В этих видео идет речь о вещах и о том, как они вступают во взаимодействие. И выясняется, что при определенном акте отстранения у вещей существует собственная логика. Сейчас идут процессы, связанные с социальным дистанцированием, изоляцией. В интервью у Грэма Хармана спросили: «Сейчас мы все социально дистанцируемся, но ведь ваша объектно-ориентированная философия представляет любые объекты уже в качестве социального дистанцирования?» В каком-то смысле, социальное дистанцирование является определенной базой объектно-ориентированной онтологии, так как основной постулат этой философии в прочтении Хармана — несводимость вещей к тем отношениям, в которые объект вступает. Таким образом, любой объект способен на избегание: он все время не только здесь, а где-то еще. И подобного рода отношение к вещам связано скорее всего с цифровым миром, определенной цифровой онтологией.

Объектно-ориентированный — изначально термин из программирования, пространства, где код первичен. И мне кажется, эта несводимость физического, чувственного мира к физическим свойствам, неисчерпаемость вещей их физическими отношениям на самом деле указывает на разрыв между нашим феноменологическим телесным ощущением и кодом. То есть реальность воспринимается как некоторый код, который можно даже менять. Иными словами, эстетическое ощущение «weird» основано на несовпадении чувственного восприятия и некоторого кода, который мыслится в основе цифровой онтологии. И наш опыт самоизоляции во многом дает это почувствовать.

С кем мы можем себя идентифицировать сейчас? С камерой CCTV, которая смотрит на саму ситуацию как бы извне, потому что нам нужно с такой же четкостью воспринимать пространство и рассчитывать дистанцию в полтора метра. И этот тревожный опыт как раз проигрывается в работе Аткинса, где есть паранойя досмотра. Когда вам необходимо достать все объекты, а за вами кто-то наблюдает, вы вдруг открываете странный мир цифровых объектов, симулирующих натурализм. И эта параноидальность связана еще с цифровым пространством видеоигры, которое отличается тем, что ты вынужден управлять не только своим персонажем, но и самим миром.

Если это перенести в формат искусства: как изменились сейчас произведения искусства в музеях? Раньше это была встреча моего тела и тела произведения.

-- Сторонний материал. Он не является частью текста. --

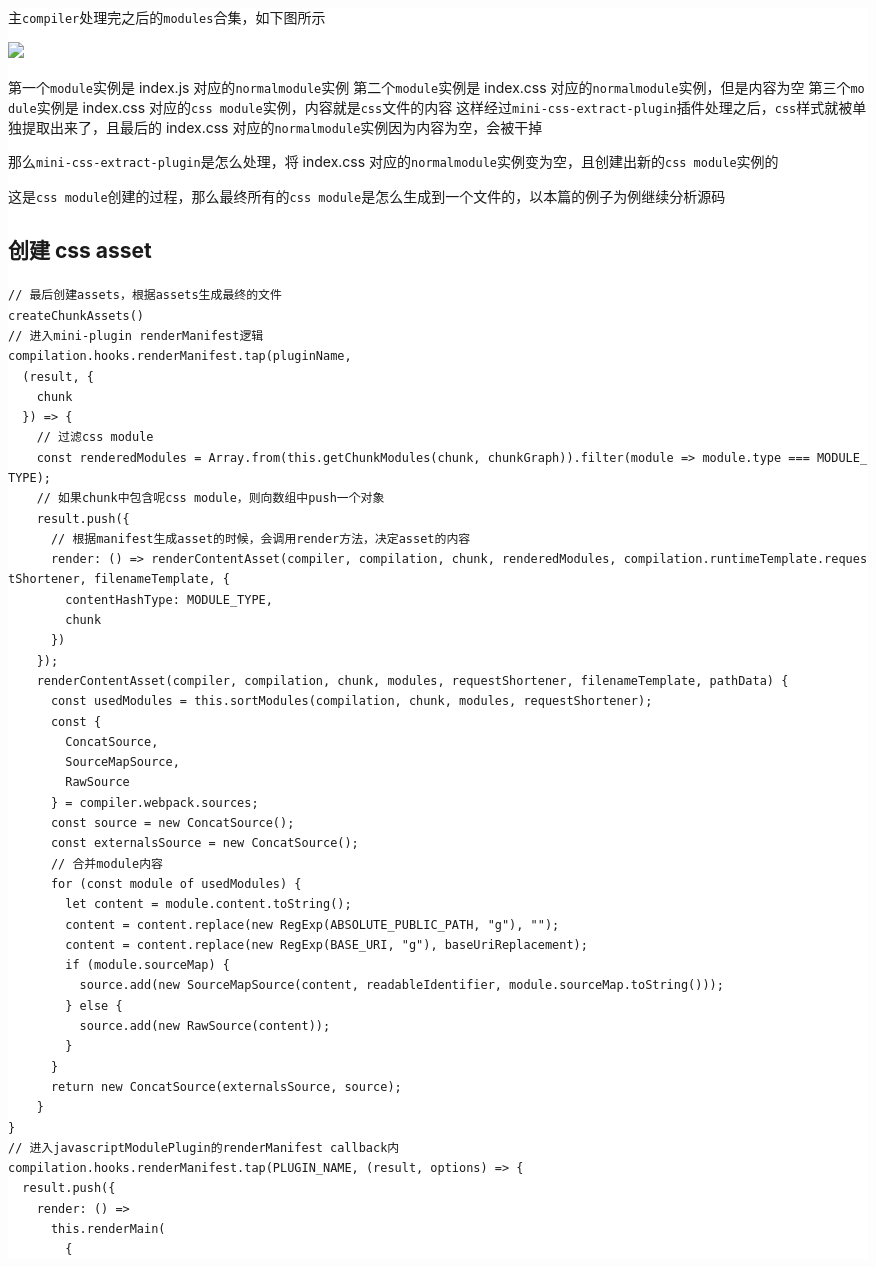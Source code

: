 主`compiler`处理完之后的`modules`合集，如下图所示 

![](https://mmbiz.qpic.cn/sz_mmbiz_jpg/p3q0CDzmjJPjIBd7v0CZXVicZ5GFibHMxsUibq6KBly7kIoTELtKzlkdrMNGSJEjXU3QCVKkpd0GjBl2tdQDIwwRg/640?wx_fmt=jpeg)

第一个`module`实例是 index.js 对应的`normalmodule`实例 第二个`module`实例是 index.css 对应的`normalmodule`实例，但是内容为空 第三个`module`实例是 index.css 对应的`css module`实例，内容就是`css`文件的内容 这样经过`mini-css-extract-plugin`插件处理之后，`css`样式就被单独提取出来了，且最后的 index.css 对应的`normalmodule`实例因为内容为空，会被干掉

那么`mini-css-extract-plugin`是怎么处理，将 index.css 对应的`normalmodule`实例变为空，且创建出新的`css module`实例的

这是`css module`创建的过程，那么最终所有的`css module`是怎么生成到一个文件的，以本篇的例子为例继续分析源码

**创建 css asset**
----------------

```
// 最后创建assets，根据assets生成最终的文件
createChunkAssets()
// 进入mini-plugin renderManifest逻辑
compilation.hooks.renderManifest.tap(pluginName,
  (result, {
    chunk
  }) => {
    // 过滤css module
    const renderedModules = Array.from(this.getChunkModules(chunk, chunkGraph)).filter(module => module.type === MODULE_TYPE);
    // 如果chunk中包含呢css module，则向数组中push一个对象
    result.push({
      // 根据manifest生成asset的时候，会调用render方法，决定asset的内容
      render: () => renderContentAsset(compiler, compilation, chunk, renderedModules, compilation.runtimeTemplate.requestShortener, filenameTemplate, {
        contentHashType: MODULE_TYPE,
        chunk
      })
    });
    renderContentAsset(compiler, compilation, chunk, modules, requestShortener, filenameTemplate, pathData) {
      const usedModules = this.sortModules(compilation, chunk, modules, requestShortener);
      const {
        ConcatSource,
        SourceMapSource,
        RawSource
      } = compiler.webpack.sources;
      const source = new ConcatSource();
      const externalsSource = new ConcatSource();
      // 合并module内容
      for (const module of usedModules) {
        let content = module.content.toString();
        content = content.replace(new RegExp(ABSOLUTE_PUBLIC_PATH, "g"), "");
        content = content.replace(new RegExp(BASE_URI, "g"), baseUriReplacement);
        if (module.sourceMap) {
          source.add(new SourceMapSource(content, readableIdentifier, module.sourceMap.toString()));
        } else {
          source.add(new RawSource(content));
        }
      }
      return new ConcatSource(externalsSource, source);
    }
}
// 进入javascriptModulePlugin的renderManifest callback内
compilation.hooks.renderManifest.tap(PLUGIN_NAME, (result, options) => {
  result.push({
    render: () =>
      this.renderMain(
        {
```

Но уже в истории минимализма появился интересный сюжет: некоторые его представители подрабатывали охранниками в галереях и музеях и могли наблюдать пространство как камеры наблюдения. И вот этот измененный взгляд говорит о том, что сейчас мы и выставочное пространство воспринимаем как игру, построенную на первичности кода.

Мир освобождается от причинно-следственных связей, где объект остается в покое, пока его не коснется другой объект. И мы переходим к осцилляции кода: мир воспринимается как код, в котором возможны сбои и самостоятельность. И можно сказать, что опыт социальной изоляции сейчас связан с тем, что наше чувственное восприятие вступает в ретроградный конфликт с алгоритмическими системами, с кодом. А сейчас происходит своего рода тренировка по выработке нового отношения к миру, который близок к реалиям игры, в котором вы относитесь к другому человеку как к MPC, от которого нужно держаться на определенной дистанции. И тем самым вы оказываетесь связаны с реальностью, как с кодом или скриптами.

Константин Бохоров

критик и художник
Возможна ли сейчас дистанция и во что она превратилась? Первый мой тезис: мы живем в ситуации постоянной нестабильности, кризиса и лейтмотив всех рассуждений то, в каком кризисе мы все живем. И это очень старая тема, теоретически оформленная очень давно: ещё в 1947 году появляется теория нестабильности.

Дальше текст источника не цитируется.